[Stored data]
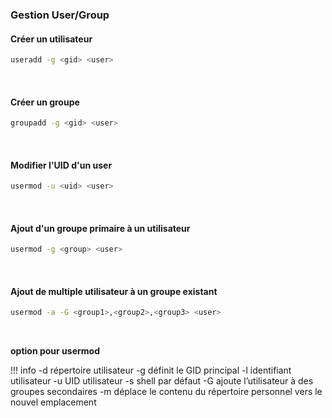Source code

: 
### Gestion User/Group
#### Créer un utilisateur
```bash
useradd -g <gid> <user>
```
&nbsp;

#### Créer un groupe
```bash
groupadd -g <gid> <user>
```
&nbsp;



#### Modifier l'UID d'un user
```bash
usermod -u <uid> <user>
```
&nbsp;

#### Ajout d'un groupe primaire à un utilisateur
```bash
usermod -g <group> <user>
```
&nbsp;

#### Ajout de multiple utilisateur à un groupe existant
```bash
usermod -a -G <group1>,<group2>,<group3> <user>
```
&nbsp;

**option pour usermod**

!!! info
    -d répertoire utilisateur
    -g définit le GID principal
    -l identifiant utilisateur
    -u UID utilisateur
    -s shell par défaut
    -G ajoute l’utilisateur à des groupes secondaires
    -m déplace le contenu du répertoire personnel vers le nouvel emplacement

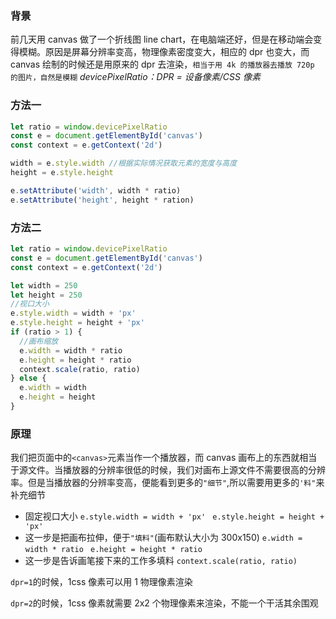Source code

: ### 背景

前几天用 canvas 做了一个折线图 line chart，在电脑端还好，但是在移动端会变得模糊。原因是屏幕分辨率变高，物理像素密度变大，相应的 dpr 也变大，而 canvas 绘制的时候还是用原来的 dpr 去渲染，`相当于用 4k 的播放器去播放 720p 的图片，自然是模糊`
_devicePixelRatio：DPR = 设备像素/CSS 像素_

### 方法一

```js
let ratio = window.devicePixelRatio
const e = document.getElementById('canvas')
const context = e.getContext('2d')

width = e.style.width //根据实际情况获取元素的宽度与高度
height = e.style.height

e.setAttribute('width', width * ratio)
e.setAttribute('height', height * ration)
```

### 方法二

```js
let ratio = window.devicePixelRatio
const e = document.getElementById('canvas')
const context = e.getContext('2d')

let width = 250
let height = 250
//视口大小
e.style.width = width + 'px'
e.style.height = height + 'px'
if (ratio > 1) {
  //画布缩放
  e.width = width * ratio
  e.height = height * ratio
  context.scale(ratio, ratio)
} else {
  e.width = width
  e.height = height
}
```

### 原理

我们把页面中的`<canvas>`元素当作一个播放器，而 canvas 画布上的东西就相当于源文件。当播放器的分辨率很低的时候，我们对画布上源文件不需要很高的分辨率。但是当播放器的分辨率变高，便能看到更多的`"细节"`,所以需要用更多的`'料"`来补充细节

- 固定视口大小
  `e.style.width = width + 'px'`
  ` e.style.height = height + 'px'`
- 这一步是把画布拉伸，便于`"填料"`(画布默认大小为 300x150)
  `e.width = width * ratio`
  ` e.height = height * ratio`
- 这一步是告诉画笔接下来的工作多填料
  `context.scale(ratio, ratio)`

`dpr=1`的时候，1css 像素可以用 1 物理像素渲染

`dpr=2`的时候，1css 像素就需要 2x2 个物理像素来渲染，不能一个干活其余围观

AIM OF THE EXERCISE
The task calls for all lines in the entries that hold "style".

FINAL ANSWER
width = e.style.width //根据实际情况获取元素的宽度与高度
height = e.style.height
e.style.width = width + 'px'
e.style.height = height + 'px'
  `e.style.width = width + 'px'`
  ` e.style.height = height + 'px'`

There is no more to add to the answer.